The ruling Justice and Development Party (AKP) orchestrated troll armies during the COVID-19 pandemic, Amnesty International said in its 2020/21 International Report.
In Turkey, the government orchestrated troll armies and imposed online restrictions and misnavigations to distract from certain websites, accounts and inconvenient information,” it said.
The existence of pro-government trolls has long been a subject of criticism against Turkey, with Twitter shutting down some 7,340 accounts for being a part of “state-linked information operations” in June last year.
The Amnesty International report laid out numerous human rights violations in Turkey, mostly criticizing the judiciary.

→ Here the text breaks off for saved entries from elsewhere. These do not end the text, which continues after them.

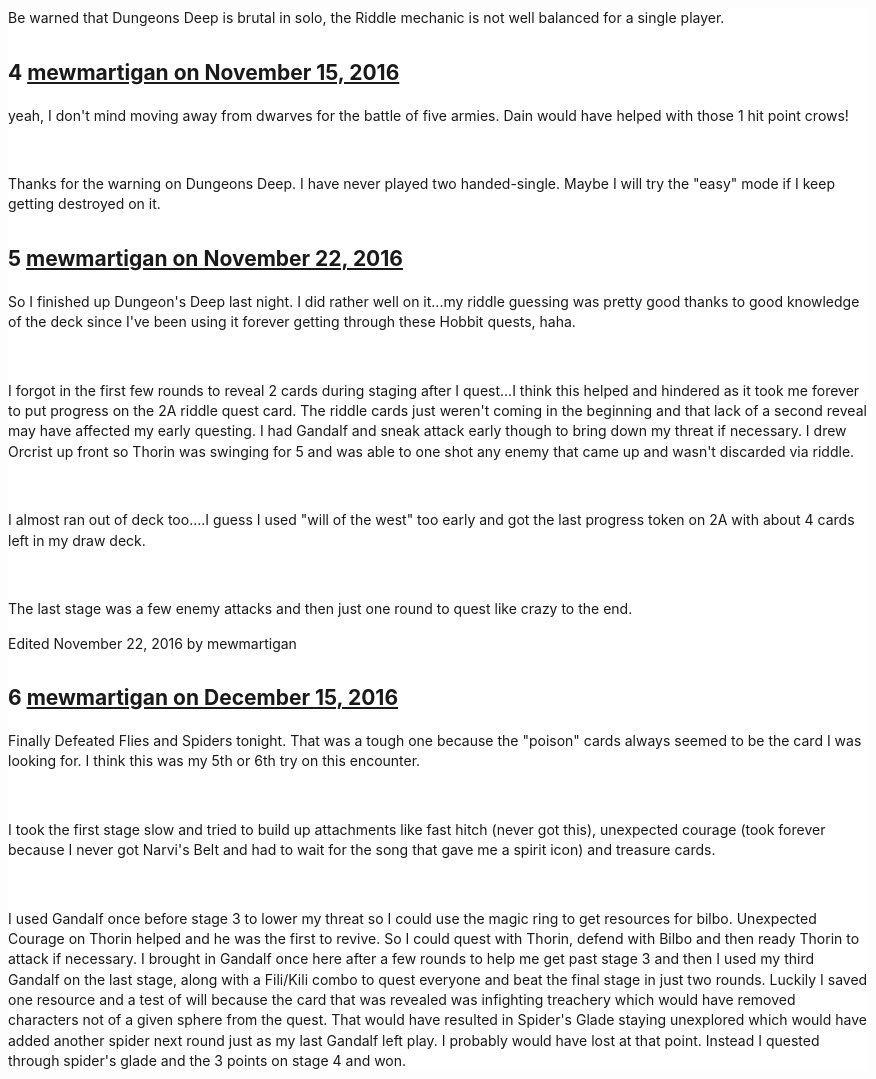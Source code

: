 Be warned that Dungeons Deep is brutal in solo, the Riddle mechanic is not well balanced for a single player.

## 4 [mewmartigan on November 15, 2016](https://community.fantasyflightgames.com/topic/234726-journey-through-the-hobbit-saga/?do=findComment&comment=2502131)

yeah, I don't mind moving away from dwarves for the battle of five armies. Dain would have helped with those 1 hit point crows!

 

Thanks for the warning on Dungeons Deep. I have never played two handed-single. Maybe I will try the "easy" mode if I keep getting destroyed on it.

## 5 [mewmartigan on November 22, 2016](https://community.fantasyflightgames.com/topic/234726-journey-through-the-hobbit-saga/?do=findComment&comment=2510448)

So I finished up Dungeon's Deep last night. I did rather well on it...my riddle guessing was pretty good thanks to good knowledge of the deck since I've been using it forever getting through these Hobbit quests, haha.

 

I forgot in the first few rounds to reveal 2 cards during staging after I quest...I think this helped and hindered as it took me forever to put progress on the 2A riddle quest card. The riddle cards just weren't coming in the beginning and that lack of a second reveal may have affected my early questing. I had Gandalf and sneak attack early though to bring down my threat if necessary. I drew Orcrist up front so Thorin was swinging for 5 and was able to one shot any enemy that came up and wasn't discarded via riddle.

 

I almost ran out of deck too....I guess I used "will of the west" too early and got the last progress token on 2A with about 4 cards left in my draw deck.

 

The last stage was a few enemy attacks and then just one round to quest like crazy to the end.

Edited November 22, 2016 by mewmartigan

## 6 [mewmartigan on December 15, 2016](https://community.fantasyflightgames.com/topic/234726-journey-through-the-hobbit-saga/?do=findComment&comment=2542672)

Finally Defeated Flies and Spiders tonight. That was a tough one because the "poison" cards always seemed to be the card I was looking for. I think this was my 5th or 6th try on this encounter.

 

I took the first stage slow and tried to build up attachments like fast hitch (never got this), unexpected courage (took forever because I never got Narvi's Belt and had to wait for the song that gave me a spirit icon) and treasure cards.

 

I used Gandalf once before stage 3 to lower my threat so I could use the magic ring to get resources for bilbo. Unexpected Courage on Thorin helped and he was the first to revive. So I could quest with Thorin, defend with Bilbo and then ready Thorin to attack if necessary. I brought in Gandalf once here after a few rounds to help me get past stage 3 and then I used my third Gandalf on the last stage, along with a Fili/Kili combo to quest everyone and beat the final stage in just two rounds. Luckily I saved one resource and a test of will because the card that was revealed was infighting treachery which would have removed characters not of a given sphere from the quest. That would have resulted in Spider's Glade staying unexplored which would have added another spider next round just as my last Gandalf left play. I probably would have lost at that point. Instead I quested through spider's glade and the 3 points on stage 4 and won.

The judiciary disregarded fair trial guarantees and due process and continued to apply broadly defined anti-terrorism laws to punish acts protected under international human rights law. Some members of the judiciary and legal profession were subjected to sanctions for the legitimate exercise of their professional duties,” the report read.
“The judicial harassment of individuals such as journalists, politicians, activists, social media users and human rights defenders for their real or perceived dissent continued,” Amnesty International said.
The rights organization also slammed the anti-LGBT rhetoric used by President Recep Tayyip Erdoğan and other high-level officials, Turkey’s withdrawal from the Istanbul Convention, the failure to release those unjustly convicted under anti-terrorism laws and those held in pre-trial detention as part of COVID-19 measures, enforced disappearances and the reports of torture and ill-treatment.